TASK PROMPT. When a line in the records contains the string "sauts", copy that line.

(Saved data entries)
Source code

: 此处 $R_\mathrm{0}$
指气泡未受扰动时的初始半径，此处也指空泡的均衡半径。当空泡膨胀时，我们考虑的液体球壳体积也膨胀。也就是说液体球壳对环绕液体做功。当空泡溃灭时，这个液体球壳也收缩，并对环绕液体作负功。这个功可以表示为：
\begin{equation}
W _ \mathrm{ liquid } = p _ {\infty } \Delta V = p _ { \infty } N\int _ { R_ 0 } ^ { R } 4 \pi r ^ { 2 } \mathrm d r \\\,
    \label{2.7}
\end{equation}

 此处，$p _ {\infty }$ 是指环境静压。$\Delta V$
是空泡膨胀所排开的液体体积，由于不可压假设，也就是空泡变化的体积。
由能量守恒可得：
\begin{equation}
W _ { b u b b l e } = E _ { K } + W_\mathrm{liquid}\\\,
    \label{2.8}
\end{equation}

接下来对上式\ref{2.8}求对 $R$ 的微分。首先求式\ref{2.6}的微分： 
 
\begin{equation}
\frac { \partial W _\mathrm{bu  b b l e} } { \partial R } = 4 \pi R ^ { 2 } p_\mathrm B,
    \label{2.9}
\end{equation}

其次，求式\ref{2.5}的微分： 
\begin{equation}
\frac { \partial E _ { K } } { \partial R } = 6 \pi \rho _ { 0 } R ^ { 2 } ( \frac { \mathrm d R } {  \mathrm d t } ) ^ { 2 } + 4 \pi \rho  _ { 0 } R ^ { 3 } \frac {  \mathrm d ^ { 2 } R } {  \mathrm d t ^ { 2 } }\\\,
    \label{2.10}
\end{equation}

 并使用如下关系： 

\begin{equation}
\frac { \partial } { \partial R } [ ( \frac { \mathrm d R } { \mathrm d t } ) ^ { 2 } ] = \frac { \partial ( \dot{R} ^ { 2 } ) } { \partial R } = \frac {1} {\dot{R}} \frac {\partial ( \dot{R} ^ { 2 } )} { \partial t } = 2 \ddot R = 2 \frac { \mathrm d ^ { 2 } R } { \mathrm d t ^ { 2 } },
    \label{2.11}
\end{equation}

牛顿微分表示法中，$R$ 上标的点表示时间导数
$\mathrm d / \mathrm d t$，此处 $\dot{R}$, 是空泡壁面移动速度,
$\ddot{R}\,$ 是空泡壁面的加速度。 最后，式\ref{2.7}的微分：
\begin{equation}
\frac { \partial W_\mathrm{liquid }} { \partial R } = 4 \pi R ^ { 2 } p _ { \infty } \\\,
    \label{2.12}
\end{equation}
...
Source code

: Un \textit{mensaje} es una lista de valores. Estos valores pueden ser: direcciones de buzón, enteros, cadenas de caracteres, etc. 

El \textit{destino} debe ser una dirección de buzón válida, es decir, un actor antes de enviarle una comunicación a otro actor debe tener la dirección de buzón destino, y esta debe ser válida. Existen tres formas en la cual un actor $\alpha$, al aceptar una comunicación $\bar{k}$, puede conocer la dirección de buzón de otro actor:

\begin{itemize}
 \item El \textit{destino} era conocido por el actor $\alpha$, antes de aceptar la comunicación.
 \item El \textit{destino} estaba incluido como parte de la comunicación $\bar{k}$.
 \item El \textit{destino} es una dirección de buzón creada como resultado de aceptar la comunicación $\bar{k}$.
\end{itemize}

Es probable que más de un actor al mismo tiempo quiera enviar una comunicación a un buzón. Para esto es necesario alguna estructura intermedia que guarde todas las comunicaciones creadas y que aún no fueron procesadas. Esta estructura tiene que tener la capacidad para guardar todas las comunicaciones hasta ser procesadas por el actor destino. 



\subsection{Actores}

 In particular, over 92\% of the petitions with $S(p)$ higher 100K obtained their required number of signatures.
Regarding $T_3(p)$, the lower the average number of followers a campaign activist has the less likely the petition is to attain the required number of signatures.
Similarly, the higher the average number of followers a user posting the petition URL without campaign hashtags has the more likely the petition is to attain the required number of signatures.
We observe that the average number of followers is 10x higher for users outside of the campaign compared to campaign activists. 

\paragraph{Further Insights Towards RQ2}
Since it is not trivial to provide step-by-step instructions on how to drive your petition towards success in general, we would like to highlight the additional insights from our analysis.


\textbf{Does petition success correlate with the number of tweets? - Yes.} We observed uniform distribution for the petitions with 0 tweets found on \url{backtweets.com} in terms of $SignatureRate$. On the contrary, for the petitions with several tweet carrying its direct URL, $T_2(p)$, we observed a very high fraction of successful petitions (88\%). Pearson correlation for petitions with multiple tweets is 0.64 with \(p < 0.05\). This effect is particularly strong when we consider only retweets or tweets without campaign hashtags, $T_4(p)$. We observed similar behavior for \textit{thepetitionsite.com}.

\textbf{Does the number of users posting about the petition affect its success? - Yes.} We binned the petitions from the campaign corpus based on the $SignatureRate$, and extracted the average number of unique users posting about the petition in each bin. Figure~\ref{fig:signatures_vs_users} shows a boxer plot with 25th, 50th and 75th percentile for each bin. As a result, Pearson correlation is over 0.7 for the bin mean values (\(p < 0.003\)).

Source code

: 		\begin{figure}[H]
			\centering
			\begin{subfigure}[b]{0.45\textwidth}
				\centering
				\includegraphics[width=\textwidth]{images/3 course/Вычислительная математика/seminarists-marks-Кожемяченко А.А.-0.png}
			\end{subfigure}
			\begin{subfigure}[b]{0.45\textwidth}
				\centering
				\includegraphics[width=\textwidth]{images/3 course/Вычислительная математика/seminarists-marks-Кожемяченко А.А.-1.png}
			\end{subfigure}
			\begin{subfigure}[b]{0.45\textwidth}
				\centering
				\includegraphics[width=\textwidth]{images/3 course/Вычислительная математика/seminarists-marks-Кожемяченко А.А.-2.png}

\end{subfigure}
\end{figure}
* * *
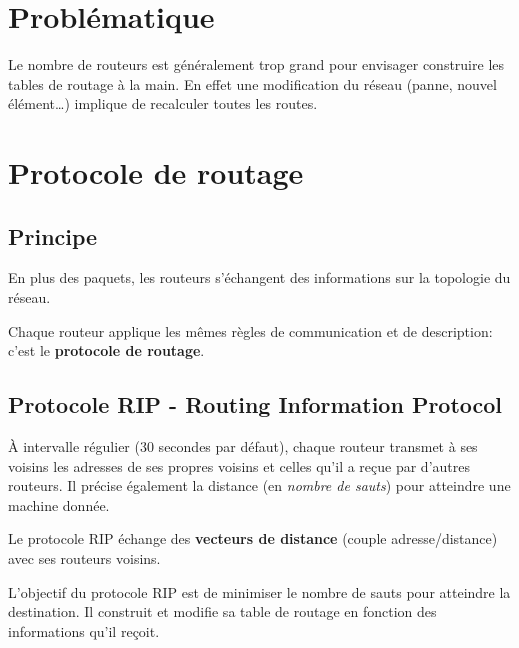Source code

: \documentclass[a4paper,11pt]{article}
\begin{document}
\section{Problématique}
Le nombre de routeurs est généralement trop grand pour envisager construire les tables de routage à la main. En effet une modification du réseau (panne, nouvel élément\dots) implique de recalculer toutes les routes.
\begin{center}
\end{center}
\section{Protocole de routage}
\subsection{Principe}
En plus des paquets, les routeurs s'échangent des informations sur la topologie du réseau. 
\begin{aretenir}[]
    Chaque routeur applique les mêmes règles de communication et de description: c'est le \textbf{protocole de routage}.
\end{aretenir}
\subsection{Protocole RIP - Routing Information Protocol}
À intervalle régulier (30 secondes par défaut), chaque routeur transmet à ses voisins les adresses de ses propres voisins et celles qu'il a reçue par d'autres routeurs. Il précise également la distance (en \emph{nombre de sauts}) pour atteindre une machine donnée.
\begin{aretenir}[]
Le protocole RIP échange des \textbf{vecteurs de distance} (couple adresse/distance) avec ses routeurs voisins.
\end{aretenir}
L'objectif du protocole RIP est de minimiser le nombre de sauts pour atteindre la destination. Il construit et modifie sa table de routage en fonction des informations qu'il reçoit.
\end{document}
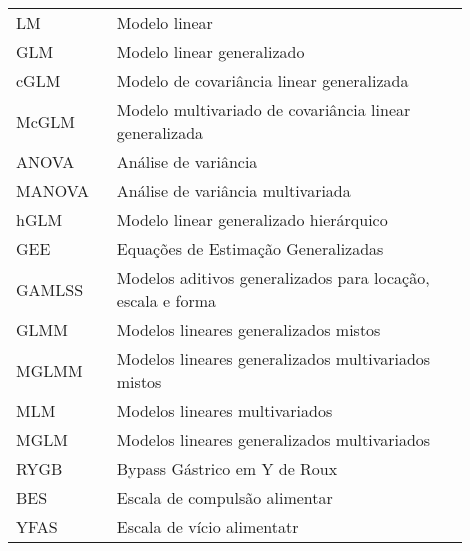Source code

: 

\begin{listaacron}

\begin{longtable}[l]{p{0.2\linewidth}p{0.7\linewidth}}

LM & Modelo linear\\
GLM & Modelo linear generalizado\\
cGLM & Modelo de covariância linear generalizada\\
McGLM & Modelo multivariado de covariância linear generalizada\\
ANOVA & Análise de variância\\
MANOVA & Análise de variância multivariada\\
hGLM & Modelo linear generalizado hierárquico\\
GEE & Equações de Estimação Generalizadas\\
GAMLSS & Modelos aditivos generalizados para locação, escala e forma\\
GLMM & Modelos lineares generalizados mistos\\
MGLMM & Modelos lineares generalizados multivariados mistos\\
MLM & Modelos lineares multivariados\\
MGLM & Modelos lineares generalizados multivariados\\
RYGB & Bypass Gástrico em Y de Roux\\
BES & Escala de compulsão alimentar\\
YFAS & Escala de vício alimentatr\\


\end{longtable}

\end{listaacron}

SOLUTION BELOW.
À intervalle régulier (30 secondes par défaut), chaque routeur transmet à ses voisins les adresses de ses propres voisins et celles qu'il a reçue par d'autres routeurs. Il précise également la distance (en \emph{nombre de sauts}) pour atteindre une machine donnée.
L'objectif du protocole RIP est de minimiser le nombre de sauts pour atteindre la destination. Il construit et modifie sa table de routage en fonction des informations qu'il reçoit.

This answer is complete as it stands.